Gormley conceived a display to resonate with the sanctuary, temples, squares, vistas and the topography of the island of Delos that was once a holy place and commercial area, making the island a cosmopolitan Hellenistic town.
According to mythology, the island was known as Άδηλος (A-Delos), meaning ‘the non-visible’ – as it was perceived by the ancients as a floating rock with no fixed location. It became Δήλος (Delos), ‘the visible’, when Zeus arranged for Leto, his mortal lover, to find refuge there, safe from the wrath of his wife, the goddess Hera. When Leto gave birth to twins Apollo, god of light, and Artemis, goddess of the hunt, the island’s destiny and future prosperity was assured. This unique character was marked on Delos’ architecture, sanctuaries, houses and through rituals to celebrate the gods and protect the island.
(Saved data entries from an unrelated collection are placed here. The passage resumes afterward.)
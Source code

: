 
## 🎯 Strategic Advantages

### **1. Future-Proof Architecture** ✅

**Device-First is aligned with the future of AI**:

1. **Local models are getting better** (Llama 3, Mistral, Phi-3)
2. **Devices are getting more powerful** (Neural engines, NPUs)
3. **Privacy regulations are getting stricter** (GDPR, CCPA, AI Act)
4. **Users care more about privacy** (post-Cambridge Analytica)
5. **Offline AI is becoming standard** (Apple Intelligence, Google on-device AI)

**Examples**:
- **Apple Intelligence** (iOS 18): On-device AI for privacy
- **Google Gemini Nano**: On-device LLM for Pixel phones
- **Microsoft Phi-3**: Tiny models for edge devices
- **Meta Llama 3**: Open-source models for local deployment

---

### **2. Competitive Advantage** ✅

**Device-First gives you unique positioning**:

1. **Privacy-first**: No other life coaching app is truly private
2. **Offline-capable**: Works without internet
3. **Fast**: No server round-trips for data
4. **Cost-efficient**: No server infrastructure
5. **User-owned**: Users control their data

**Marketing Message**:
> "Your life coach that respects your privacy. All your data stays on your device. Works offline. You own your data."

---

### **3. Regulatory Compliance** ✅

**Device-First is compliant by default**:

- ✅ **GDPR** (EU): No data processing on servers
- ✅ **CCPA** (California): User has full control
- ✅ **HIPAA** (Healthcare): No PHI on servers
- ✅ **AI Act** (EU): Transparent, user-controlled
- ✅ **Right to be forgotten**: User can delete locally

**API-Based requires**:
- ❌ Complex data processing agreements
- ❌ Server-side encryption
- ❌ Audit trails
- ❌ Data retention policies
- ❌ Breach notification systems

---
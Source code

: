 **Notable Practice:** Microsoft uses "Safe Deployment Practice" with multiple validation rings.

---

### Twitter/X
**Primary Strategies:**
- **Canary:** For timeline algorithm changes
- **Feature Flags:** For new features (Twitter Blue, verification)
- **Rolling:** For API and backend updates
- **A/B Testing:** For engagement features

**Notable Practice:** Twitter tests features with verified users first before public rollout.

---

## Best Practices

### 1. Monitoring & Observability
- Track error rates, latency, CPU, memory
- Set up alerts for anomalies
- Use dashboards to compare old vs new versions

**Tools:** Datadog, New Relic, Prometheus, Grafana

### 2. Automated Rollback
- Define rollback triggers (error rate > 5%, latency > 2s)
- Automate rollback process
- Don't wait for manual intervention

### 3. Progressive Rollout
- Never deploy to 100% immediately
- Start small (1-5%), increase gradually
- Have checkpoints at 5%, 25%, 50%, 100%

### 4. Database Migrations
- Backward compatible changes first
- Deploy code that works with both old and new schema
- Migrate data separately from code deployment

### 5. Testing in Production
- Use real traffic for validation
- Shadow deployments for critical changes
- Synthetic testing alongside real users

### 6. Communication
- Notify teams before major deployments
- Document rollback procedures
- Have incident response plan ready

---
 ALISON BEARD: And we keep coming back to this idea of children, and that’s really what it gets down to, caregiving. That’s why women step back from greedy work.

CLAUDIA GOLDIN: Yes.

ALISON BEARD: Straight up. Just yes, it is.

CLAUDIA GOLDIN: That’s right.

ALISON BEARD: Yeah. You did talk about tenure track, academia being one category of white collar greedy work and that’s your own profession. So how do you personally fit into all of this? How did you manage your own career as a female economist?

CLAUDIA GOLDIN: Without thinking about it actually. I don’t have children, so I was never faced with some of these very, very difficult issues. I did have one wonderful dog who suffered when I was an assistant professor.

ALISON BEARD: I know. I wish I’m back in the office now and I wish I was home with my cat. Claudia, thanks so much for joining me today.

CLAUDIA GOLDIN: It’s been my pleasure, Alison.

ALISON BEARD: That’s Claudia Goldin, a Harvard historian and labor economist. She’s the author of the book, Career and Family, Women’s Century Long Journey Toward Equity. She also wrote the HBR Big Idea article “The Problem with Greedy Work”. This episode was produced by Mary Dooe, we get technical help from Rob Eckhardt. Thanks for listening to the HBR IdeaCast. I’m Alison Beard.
Historical narratives show that humans occupied Mount Cythnos, the highest point of the island, from 2500-2000 BC through to 69 BC when it stopped being a vital commercial port in Mediterranean routes. The island was then abandoned, and has remained isolated until today, barring the archaeologists who are drawn to the island for scientific research.
The new installation consists of 29 life-size iron ‘bodyforms’ made during the last 20 years. Restoring a human presence and creating a physical path connecting to the mythology and human activity of Delos’ past, Gormley invites viewers to imagine human form on the now abandoned site. Gormley’s approach evokes a radical reassessment of the traditional statue or totem of the pre-modern world that once adorned public squares, temples and private dwellings but which are now absent, sequestered instead inside museums.
Since the early 1980s, Gormley’s sculptures, installations and public artworks have challenged our perception of space and the human body. At the University of Cambridge, he studied Archaeology, Anthropology and Art History, equipping him with a deep understanding of the diversity of human nature and its origins. To connect the geological environment of Delos with its human history of myths, politics, commerce and ritual, the sculptures are installed at various locations throughout the island.
The first connection between visitors and the work is established before they even set foot on Delos. The human presence on the island can be sensed and seen from the boat: approaching the rugged north-west coast, passengers will catch sight of a lone figure (from Gormley’s 1998 series Another Time), standing sentinel in the sea at the edge of the island. Two more sculptures stand at the edge of the commercial port and on Mount Cythnos.
Gormley explains his bodyforms are a conversation between the sacred and profane architecture on the island, the past and future, the myth and reality, the visible and invisible as the works appear and disappear. “Art is about reasserting our first-hand experience in present time.’ He sees the installation as a form of acupuncture, a way of catalysing what is already there, allowing it to be reflexive and present in the viewer’s experience. This interaction can lead to an intense physical and mental connection with time, space and nature,” Gormley says.